**What to do**
Using the data below, find how many lines include the word "international" and report that figure alone.

*** Supplied information ***

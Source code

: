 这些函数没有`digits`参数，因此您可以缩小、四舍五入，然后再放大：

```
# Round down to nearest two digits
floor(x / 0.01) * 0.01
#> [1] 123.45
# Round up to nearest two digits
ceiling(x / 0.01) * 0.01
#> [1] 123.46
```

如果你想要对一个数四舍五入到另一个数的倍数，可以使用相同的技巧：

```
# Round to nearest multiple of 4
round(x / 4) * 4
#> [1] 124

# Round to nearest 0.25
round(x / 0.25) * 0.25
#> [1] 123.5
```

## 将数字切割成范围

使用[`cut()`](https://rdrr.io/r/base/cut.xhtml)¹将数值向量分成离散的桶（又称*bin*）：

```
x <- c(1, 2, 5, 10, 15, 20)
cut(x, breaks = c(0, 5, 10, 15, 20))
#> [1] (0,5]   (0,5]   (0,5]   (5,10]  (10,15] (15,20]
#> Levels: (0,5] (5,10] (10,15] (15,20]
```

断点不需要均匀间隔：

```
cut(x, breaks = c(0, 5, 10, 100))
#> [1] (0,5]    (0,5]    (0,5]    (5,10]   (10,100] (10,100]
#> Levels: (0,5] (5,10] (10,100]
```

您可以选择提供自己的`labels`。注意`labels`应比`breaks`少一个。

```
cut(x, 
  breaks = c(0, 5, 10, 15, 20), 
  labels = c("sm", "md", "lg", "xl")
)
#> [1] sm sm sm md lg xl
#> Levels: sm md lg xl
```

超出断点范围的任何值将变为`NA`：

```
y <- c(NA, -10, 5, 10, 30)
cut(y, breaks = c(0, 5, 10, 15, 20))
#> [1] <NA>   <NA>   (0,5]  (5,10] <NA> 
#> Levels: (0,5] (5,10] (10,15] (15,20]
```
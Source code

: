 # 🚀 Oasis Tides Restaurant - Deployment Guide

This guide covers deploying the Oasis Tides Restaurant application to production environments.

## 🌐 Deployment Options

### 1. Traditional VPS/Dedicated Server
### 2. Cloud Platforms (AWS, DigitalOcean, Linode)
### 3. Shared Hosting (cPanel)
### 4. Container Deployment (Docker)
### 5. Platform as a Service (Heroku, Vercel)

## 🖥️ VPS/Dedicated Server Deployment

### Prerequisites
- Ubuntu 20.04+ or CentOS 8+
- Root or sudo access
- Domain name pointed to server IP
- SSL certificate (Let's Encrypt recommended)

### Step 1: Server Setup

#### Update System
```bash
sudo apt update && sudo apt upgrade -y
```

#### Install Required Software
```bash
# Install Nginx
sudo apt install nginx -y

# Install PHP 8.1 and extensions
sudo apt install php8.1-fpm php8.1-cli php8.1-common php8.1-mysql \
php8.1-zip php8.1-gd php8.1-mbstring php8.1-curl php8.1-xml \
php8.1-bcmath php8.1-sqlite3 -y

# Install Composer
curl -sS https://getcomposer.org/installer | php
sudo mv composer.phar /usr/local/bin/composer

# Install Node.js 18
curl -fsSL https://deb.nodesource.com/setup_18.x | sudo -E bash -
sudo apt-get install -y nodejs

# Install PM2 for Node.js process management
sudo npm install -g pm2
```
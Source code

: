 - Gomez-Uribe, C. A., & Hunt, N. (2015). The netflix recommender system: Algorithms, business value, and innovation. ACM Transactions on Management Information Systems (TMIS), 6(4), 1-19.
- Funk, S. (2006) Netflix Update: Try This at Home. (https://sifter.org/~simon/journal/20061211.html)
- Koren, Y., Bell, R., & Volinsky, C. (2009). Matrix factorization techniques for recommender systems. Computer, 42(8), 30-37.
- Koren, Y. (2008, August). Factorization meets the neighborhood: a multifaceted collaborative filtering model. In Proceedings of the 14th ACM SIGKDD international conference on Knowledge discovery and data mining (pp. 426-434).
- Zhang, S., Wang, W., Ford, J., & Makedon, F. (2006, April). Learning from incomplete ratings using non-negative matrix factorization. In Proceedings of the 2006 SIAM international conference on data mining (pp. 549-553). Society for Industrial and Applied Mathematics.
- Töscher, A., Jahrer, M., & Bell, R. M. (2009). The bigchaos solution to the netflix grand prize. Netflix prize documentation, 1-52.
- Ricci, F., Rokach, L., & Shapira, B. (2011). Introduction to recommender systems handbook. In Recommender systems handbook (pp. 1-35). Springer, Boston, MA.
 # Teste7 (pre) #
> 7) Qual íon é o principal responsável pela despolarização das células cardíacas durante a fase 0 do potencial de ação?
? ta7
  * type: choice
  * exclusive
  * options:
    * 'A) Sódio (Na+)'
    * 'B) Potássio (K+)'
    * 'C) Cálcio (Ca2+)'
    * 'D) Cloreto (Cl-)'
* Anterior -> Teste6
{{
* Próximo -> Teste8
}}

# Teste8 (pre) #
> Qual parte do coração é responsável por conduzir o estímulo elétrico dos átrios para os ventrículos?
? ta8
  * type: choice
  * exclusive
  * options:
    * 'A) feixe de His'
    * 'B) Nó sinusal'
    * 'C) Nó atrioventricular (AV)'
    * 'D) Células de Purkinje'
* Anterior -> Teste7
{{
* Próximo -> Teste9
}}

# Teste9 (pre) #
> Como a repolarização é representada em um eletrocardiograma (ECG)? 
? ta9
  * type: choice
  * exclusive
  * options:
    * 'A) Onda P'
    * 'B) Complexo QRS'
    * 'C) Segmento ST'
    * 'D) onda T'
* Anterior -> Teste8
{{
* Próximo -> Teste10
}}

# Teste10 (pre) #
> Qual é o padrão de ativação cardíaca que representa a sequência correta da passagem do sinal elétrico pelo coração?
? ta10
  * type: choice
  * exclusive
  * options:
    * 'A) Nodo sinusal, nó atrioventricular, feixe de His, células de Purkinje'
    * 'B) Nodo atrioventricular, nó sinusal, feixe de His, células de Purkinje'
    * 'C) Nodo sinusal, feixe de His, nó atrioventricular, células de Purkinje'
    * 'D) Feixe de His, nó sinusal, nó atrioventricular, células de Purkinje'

***

**Reply to the task**
2